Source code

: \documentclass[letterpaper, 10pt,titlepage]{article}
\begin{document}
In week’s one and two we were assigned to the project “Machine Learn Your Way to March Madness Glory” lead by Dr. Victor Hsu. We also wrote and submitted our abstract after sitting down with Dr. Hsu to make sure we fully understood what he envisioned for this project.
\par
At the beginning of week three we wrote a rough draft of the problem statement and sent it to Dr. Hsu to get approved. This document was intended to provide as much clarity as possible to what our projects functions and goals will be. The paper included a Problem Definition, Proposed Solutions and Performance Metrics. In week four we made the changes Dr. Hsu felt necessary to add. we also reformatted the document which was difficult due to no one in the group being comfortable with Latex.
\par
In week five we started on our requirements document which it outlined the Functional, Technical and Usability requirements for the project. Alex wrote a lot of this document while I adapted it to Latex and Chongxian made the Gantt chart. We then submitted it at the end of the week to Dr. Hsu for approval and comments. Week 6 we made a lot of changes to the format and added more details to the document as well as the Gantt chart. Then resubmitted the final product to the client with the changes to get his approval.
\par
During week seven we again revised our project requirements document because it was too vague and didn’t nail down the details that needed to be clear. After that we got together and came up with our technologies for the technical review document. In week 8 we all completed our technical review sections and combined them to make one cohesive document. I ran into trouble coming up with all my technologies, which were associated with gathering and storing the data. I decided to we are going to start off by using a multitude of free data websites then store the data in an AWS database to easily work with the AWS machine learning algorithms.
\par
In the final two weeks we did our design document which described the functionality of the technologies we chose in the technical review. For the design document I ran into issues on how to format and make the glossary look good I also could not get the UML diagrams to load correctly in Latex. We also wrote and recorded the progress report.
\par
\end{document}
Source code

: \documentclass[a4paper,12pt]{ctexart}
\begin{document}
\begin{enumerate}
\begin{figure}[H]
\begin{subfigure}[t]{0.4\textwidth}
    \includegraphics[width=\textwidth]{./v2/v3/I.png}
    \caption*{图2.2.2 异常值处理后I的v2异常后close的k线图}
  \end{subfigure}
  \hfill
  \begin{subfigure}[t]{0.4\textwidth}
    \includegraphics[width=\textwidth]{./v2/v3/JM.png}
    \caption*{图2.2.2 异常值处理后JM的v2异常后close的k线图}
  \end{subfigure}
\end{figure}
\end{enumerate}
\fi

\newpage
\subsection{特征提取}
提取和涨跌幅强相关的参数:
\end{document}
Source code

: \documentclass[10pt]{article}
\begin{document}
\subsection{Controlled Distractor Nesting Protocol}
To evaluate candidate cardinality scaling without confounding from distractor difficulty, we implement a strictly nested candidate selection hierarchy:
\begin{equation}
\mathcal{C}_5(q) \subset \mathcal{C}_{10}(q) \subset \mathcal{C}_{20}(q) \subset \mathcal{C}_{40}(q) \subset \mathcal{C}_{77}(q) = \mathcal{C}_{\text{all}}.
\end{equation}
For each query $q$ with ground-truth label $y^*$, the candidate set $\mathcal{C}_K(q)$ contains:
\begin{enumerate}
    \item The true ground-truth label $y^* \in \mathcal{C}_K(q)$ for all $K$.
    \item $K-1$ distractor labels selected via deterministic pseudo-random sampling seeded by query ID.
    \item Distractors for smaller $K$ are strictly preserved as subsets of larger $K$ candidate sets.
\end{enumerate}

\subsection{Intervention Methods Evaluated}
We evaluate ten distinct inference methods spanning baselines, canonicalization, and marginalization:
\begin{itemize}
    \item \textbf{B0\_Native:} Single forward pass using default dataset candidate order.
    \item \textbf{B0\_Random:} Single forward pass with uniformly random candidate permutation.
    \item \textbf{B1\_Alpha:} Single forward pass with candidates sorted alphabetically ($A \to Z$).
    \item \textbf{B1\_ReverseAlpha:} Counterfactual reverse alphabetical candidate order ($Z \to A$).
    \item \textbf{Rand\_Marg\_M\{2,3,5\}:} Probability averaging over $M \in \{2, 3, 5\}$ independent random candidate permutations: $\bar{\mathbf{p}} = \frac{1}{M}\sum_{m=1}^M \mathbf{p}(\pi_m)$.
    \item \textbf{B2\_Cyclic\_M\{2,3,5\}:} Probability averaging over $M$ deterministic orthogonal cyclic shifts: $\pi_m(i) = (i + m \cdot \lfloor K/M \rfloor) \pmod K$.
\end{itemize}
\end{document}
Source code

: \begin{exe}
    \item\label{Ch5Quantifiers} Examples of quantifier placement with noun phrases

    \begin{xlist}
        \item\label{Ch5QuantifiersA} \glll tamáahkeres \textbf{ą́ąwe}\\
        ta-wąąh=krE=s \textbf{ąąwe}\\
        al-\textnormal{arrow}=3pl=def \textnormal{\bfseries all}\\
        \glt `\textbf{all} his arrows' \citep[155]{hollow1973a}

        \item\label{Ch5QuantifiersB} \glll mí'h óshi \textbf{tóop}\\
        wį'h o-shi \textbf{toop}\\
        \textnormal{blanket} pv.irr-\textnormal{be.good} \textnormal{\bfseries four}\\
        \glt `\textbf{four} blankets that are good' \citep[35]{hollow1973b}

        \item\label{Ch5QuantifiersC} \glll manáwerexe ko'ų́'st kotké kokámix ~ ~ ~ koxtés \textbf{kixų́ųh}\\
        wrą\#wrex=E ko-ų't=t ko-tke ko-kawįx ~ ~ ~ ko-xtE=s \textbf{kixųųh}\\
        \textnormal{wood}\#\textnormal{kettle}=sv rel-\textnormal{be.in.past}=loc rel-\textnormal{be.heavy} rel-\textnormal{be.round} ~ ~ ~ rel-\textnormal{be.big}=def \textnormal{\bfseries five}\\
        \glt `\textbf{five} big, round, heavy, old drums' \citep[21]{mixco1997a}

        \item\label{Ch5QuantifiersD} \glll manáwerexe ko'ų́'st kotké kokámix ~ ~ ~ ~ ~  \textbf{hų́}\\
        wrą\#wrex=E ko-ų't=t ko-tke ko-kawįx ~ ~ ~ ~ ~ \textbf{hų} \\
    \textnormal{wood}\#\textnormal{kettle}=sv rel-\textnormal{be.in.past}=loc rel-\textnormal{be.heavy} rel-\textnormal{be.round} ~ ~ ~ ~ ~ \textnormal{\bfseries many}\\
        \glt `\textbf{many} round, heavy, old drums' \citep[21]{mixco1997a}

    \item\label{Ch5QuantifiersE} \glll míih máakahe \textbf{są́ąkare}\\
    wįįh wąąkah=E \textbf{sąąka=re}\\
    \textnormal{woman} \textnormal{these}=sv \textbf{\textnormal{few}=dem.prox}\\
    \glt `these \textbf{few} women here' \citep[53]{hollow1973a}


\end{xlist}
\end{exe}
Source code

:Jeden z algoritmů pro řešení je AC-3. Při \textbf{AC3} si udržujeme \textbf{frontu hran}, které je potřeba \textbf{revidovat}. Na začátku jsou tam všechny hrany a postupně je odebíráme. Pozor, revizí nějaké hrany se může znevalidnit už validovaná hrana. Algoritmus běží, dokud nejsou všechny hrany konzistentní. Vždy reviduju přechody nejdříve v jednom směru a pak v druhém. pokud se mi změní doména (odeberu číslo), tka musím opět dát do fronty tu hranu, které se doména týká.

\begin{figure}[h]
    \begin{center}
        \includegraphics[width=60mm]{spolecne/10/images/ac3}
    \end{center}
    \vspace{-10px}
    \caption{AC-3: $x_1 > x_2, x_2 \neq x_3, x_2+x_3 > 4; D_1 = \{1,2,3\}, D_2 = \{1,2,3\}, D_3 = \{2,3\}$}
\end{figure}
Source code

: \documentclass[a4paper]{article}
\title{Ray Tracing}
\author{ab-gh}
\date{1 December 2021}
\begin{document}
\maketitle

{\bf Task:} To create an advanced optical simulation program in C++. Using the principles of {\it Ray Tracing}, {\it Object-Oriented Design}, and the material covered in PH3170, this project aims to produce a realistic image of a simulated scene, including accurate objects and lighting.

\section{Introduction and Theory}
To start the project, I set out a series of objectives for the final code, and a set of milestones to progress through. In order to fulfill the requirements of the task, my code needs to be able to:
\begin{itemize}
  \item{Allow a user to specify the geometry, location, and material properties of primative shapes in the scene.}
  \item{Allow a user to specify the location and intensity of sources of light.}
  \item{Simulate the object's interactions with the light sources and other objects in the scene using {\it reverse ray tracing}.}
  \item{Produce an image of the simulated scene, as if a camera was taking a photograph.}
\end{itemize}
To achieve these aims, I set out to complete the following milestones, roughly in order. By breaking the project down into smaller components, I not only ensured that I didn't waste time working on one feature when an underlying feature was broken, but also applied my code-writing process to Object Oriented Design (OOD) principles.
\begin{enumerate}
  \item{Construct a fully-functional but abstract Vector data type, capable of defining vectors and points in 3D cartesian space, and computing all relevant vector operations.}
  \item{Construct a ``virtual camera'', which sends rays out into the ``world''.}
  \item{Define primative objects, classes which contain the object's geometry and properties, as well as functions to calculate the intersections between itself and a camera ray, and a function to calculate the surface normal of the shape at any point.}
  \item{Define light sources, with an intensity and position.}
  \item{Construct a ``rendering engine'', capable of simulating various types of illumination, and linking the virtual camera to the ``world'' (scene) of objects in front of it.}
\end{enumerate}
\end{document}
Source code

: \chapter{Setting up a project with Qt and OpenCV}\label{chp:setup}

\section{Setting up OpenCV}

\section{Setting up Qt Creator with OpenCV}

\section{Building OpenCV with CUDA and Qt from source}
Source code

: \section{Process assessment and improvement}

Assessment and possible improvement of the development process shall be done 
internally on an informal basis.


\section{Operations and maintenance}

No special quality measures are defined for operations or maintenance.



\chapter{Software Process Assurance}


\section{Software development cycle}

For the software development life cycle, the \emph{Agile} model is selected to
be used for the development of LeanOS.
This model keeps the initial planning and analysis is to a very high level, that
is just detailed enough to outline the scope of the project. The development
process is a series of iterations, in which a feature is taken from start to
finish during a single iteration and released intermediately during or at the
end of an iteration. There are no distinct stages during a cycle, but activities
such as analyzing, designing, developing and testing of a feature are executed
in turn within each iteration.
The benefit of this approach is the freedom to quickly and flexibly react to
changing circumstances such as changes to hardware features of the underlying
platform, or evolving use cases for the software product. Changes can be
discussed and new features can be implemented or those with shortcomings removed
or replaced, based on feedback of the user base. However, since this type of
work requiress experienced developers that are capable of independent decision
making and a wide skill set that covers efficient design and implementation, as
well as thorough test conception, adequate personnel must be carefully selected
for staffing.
============
Exercise details:
In the listing above, find the line with "camera'', which sends" and the line with "internally on an informal basis.", then print exactly those lines and every line between them.

Written answer:
  \item{Construct a ``virtual camera'', which sends rays out into the ``world''.}
  \item{Define primative objects, classes which contain the object's geometry and properties, as well as functions to calculate the intersections between itself and a camera ray, and a function to calculate the surface normal of the shape at any point.}
  \item{Define light sources, with an intensity and position.}
  \item{Construct a ``rendering engine'', capable of simulating various types of illumination, and linking the virtual camera to the ``world'' (scene) of objects in front of it.}
\end{enumerate}
\end{document}
Source code

: \chapter{Setting up a project with Qt and OpenCV}\label{chp:setup}

\section{Setting up OpenCV}

\section{Setting up Qt Creator with OpenCV}

\section{Building OpenCV with CUDA and Qt from source}
Source code

: \section{Process assessment and improvement}

Assessment and possible improvement of the development process shall be done 
internally on an informal basis.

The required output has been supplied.